The guy has had these for a LONG time so he'll probably be willing to sell them at a decent price. I know, I know, everyone says jensen is crap, but I will say in my experience, they are not as bad sounding as everyone makes them out to be, and are very reliable and take a punishing (granted my jensen amps (the 2 of them that I ran) were Esmark jensen, not international jensen). I have a 15x2 rms jensen amp that fit in my hand that had sat in storage for 20 years, and I (being an idiot) ran it at a 2 ohm stereo load suspended upside down from my steering column in a beater van, feeding is a distorted/ clipping signal, and it did not die. You could fry an egg on it (I burned my leg on it more than once), but it would not die. And yes, I can afford better then jensen (and have better.) 
IIRC, he was asking 45 or 55 for the crossfire, and 60 for the jensen, but he will come down on price.


----------



## ATOMICTECH62 (Jan 24, 2009)

I have never seen a crossfire made in the USA.It might say Designed and engineered in the USA but on the back there is Made in Korea sticker.Crossfire and Fultron were the same company.Fultron changed their name to Memphis a long time ago.They are all made by the Directed line of amps.The model # should be CFA-402.Rated at 100x2 or [email protected]
The Jensen,from your description,Sounds like the KA line.Dark gray with chrome strips running end to end with Allen bolts and Jensen written in gold between them.These were some of the best 2 channels Jensen's made.I believe the 2 channels were made by Pioneer or the same factory.They are a full mosfet design and I think they state that on the front.However,the 4 channels in the KA series (at least the ones Ive seen) appear to be made by Crossfire.Yes,The same series as the Crossfire he has.Both of these amps would have been made in the early to mid 90's.

They are both worth about $50 if in good shape,but you can get a Rockford or Mtx with the same power,from the same era for few $ more.Much better amps.


----------



## CK1991 (Jul 13, 2013)

You are correct about the crossfire being designed and engineered in the US. I figured that meant it was made in the US too (guess not). I talked to a friend of mine and he said he has heard good things about the old crossfires (decently made, underrated power wise).
I looked up the KA series of jensen amps, but this one is a different heatsink (if memory serves). It is similar size and color, but IIRC, jensen is written on one of the corners of the heatsink and it does not have the screws and strips down the middle (heatsink design/ layout reminded me of the mid/ late 80s jensens, but they were a very dark blue, not grey). Granted, when I looked through their amps, I ignored the large jensen (since it was on the bottom of the stack) until I got home and started looking up variousj amps online for specs. (he had a couple alpine V12s, but they were shelf rashed to death, and some formerly decent pioneers from the late 90s that were nice until some idiot painted part of the covers red).

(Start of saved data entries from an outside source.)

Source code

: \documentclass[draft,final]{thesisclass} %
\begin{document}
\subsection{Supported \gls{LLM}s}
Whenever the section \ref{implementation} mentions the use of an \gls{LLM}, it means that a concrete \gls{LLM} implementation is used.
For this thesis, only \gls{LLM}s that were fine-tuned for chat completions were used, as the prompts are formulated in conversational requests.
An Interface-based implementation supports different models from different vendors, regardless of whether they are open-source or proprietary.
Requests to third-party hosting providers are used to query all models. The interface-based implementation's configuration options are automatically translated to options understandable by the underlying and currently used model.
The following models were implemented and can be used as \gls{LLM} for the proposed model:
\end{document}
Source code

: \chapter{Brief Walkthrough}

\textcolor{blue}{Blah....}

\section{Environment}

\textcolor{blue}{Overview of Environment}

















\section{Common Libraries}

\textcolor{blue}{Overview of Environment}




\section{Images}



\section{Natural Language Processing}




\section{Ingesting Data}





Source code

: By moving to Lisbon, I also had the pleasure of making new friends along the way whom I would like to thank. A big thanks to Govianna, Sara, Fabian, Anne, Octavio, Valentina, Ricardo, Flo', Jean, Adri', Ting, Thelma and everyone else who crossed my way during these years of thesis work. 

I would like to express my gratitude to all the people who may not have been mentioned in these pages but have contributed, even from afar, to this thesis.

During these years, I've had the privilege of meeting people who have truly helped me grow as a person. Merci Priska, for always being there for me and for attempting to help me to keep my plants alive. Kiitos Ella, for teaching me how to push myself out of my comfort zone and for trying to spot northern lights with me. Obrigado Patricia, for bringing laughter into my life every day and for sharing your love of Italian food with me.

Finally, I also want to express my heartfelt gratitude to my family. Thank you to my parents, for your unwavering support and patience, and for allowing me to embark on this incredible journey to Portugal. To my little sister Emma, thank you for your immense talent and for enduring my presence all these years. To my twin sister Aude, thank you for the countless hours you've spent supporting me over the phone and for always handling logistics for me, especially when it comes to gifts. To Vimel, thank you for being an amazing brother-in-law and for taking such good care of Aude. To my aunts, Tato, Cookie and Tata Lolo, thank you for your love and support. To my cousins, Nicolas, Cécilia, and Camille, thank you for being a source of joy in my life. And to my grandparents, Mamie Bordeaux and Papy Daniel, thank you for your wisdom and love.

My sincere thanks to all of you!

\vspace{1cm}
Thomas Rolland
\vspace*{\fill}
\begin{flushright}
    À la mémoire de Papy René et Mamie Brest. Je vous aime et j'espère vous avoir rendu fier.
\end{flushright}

He also had a profile that looked old school but probably wasn't (had either 125+125 watt, or 150+150 watt on it) and a late 80s/ early 90s JVC with spring clips that was a 25+25 and 100+100 watt (max?) 4 channel amp. Had a couple 1999/2000 RF amps too...a 200S and a 150S, but he was asking more than what they were worth. 
Also, he had an alpine 7893 HU, rockford fosgate 8350 HU(busted flip mech and missing second harness with inputs and outputs) and a cool sony cdx-m800 flip face HU, but all were overpriced. I found it a shame that the gear was improperly stored, as quite a few of the amps were nearly worthless due to being gouged/ scraped to death.

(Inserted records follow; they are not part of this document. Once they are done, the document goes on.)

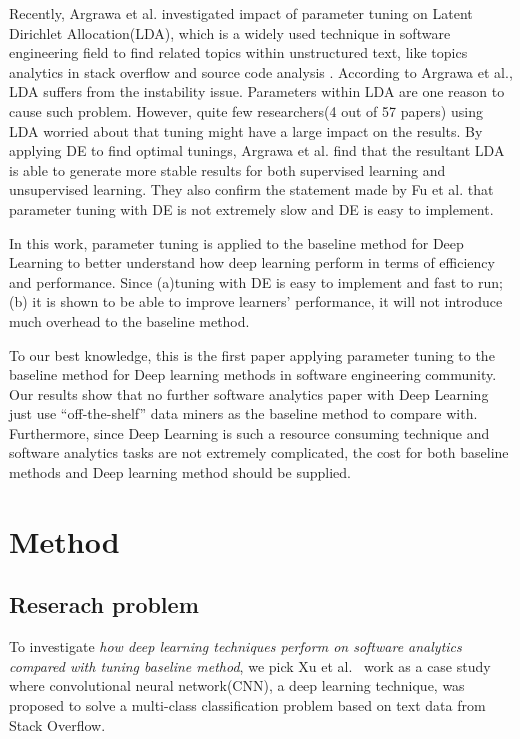 \documentclass[sigconf,review, anonymous]{acmart}
\theoremstyle{break}
\begin{document}
Recently, Argrawa et al.\cite{agrawal2016wrong} investigated 
impact of parameter tuning on Latent Dirichlet Allocation(LDA),
which is a widely used technique in software engineering field
to find related topics within unstructured text, 
like topics analytics in stack overflow \cite{barua2014developers}
and source code analysis \cite{binkley2014understanding}.
According to Argrawa et al., LDA suffers from the instability issue.
Parameters within LDA are one reason to cause such problem. However,
quite few researchers(4 out of 57 papers) using LDA worried about
that tuning might have a large impact on the results. By applying DE to find 
optimal tunings,  Argrawa et al. find that the resultant LDA is able to generate more stable results
for both supervised learning and unsupervised learning.
They also confirm the statement made by Fu et al.\cite{fu2016tuning} that
parameter tuning with DE is not extremely slow and DE is easy to implement.

In this work, parameter tuning is applied to the baseline method for Deep Learning
to better understand how deep learning perform in terms of efficiency and performance.
Since (a)tuning with DE is easy to implement and fast to run; (b) it is shown to be able
to improve learners' performance, it will not introduce much overhead to the baseline method.

To our best knowledge, this is the first paper
applying parameter tuning to the baseline method for Deep learning methods in 
software engineering community. Our results show that no further software analytics
paper with Deep Learning just use ``off-the-shelf'' data miners as the baseline
method to compare with. Furthermore, since Deep Learning is such a resource consuming
technique and software analytics tasks are not extremely complicated, the cost for 
both baseline methods and Deep learning method should be supplied.



\section{Method}

\subsection{Reserach problem}\label{problem}
To investigate {\it how deep learning techniques perform on software analytics compared 
with tuning baseline method}, we pick Xu et al.~\cite{xu2016predicting} work as a case study
where convolutional neural network(CNN), a deep learning technique, was proposed to 
solve a multi-class classification problem based on text data from Stack Overflow.
\end{document}
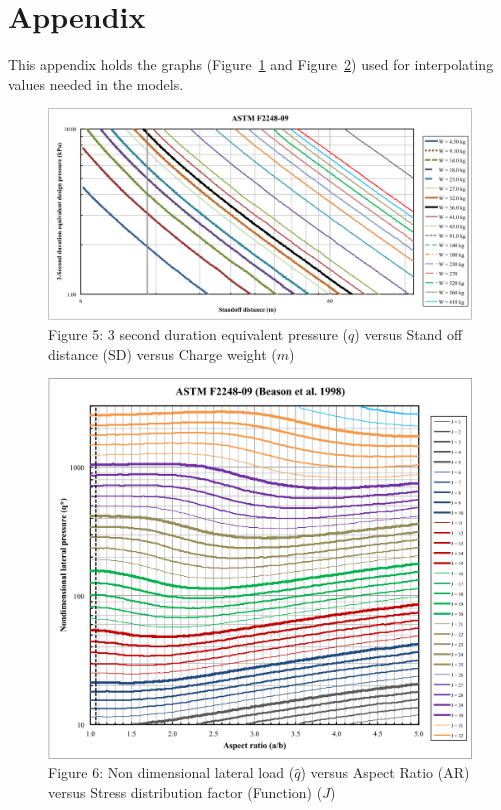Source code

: \documentclass[12pt]{article}
\begin{document}
\section{Appendix}
\label{Sec:Appendix}
This appendix holds the graphs (Figure~\ref{Figure:demandVSsod} and Figure~\ref{Figure:dimlessloadVSaspect}) used for interpolating values needed in the models.
\begin{figure}
\begin{center}
\includegraphics[width=\textwidth]{../../../datafiles/GlassBR/ASTM_F2248-09.png}
\caption{Figure 5: 3 second duration equivalent pressure ($q$) versus Stand off distance (SD) versus Charge weight ($m$)}
\label{Figure:demandVSsod}
\end{center}
\end{figure}
\begin{figure}
\begin{center}
\includegraphics[width=\textwidth]{../../../datafiles/GlassBR/ASTM_F2248-09_BeasonEtAl.png}
\caption{Figure 6: Non dimensional lateral load ($\hat{q}$) versus Aspect Ratio (AR) versus Stress distribution factor (Function) ($J$)}
\label{Figure:dimlessloadVSaspect}
\end{center}
\end{figure}
\end{document}
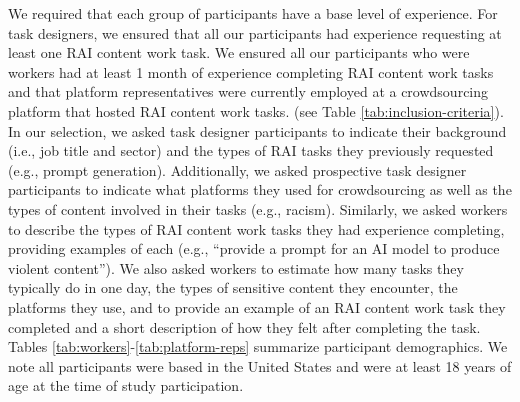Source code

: We required that each group of participants have a base level of experience. For task designers, we ensured that all our participants had experience requesting at least one RAI content work task. We ensured all our participants who were workers had at least 1 month of experience completing RAI content work tasks and that platform representatives were currently employed at a crowdsourcing platform that hosted RAI content work tasks. (see Table \ref{tab:inclusion-criteria}). In our selection, we asked task designer participants to indicate their background (i.e., job title and sector) and the types of RAI tasks they previously requested (e.g., prompt generation). Additionally, we asked prospective task designer participants to indicate what platforms they used for crowdsourcing as well as the types of content involved in their tasks (e.g., racism). Similarly, we asked workers to describe the types of RAI content work tasks they had experience completing, providing examples of each (e.g., ``provide a prompt for an AI model to produce violent content''). We also asked workers to estimate how many tasks they typically do in one day, the types of sensitive content they encounter, the platforms they use, and to provide an example of an RAI content work task they completed and a short description of how they felt after completing the task. Tables \ref{tab:workers}-\ref{tab:platform-reps} summarize participant demographics. We note all participants were based in the United States and were at least 18 years of age at the time of study participation.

Would either the jensen (given it is a KA) or crossfire (after looking online I think it is a cfa302, not a 402) be worth picking up, and if so, for how much? The crossfire was about a 6.5 cosmetically (had 2 noticably chips in the fins and some minor screenprinting damage), and the jensen was about an 8 (didn't notice any rash on it, but it probably had some chips). I'll pop them open and make sure the boards are not burnt prior to buying them.


----------



## ATOMICTECH62 (Jan 24, 2009)

Hate to say this but,I wouldnt buy anything from there.If they are not in very good condition they arent worth crap.First off,there could be something wrong with them.I have repaired so many of those Crossfires I couldnt count them.The grounds on the RCA's broke(motor noise) and the output transistors always went out.Back in the day kids would bridge these amps and load them down,then crank the gains to max and beat the hell out of them till they died.
Sounds like most of that stuff is junk and he cant get rid of it.I wouldnt offer him $100 for all of it.
I just sold a RF 400.2 for $67 and a PG ZX350 for $76 on Ebay yesterday.Both were in great shape.I cant believe thats all I got for them.I even have a RF Power 750s I cant get $150 for and its in excellent condition.People keep sending me $100 offers for it.
Its a buyers market, so dont waste your time on this guy.


----------



## Pulse_GTO (Sep 7, 2013)

This thread brought back memories of my old Jensen A220 that was my first amp. I still have that on a shelf in the garage at my parents house.


----------



## CK1991 (Jul 13, 2013)

Pulse_GTO said:


> This thread brought back memories of my old Jensen A220 that was my first amp. I still have that on a shelf in the garage at my parents house.


werent those rated at 100 watts max (written across the front in large print) and 75 wpc rms or something like that? I dont see how that thing did anywhere close to rated power.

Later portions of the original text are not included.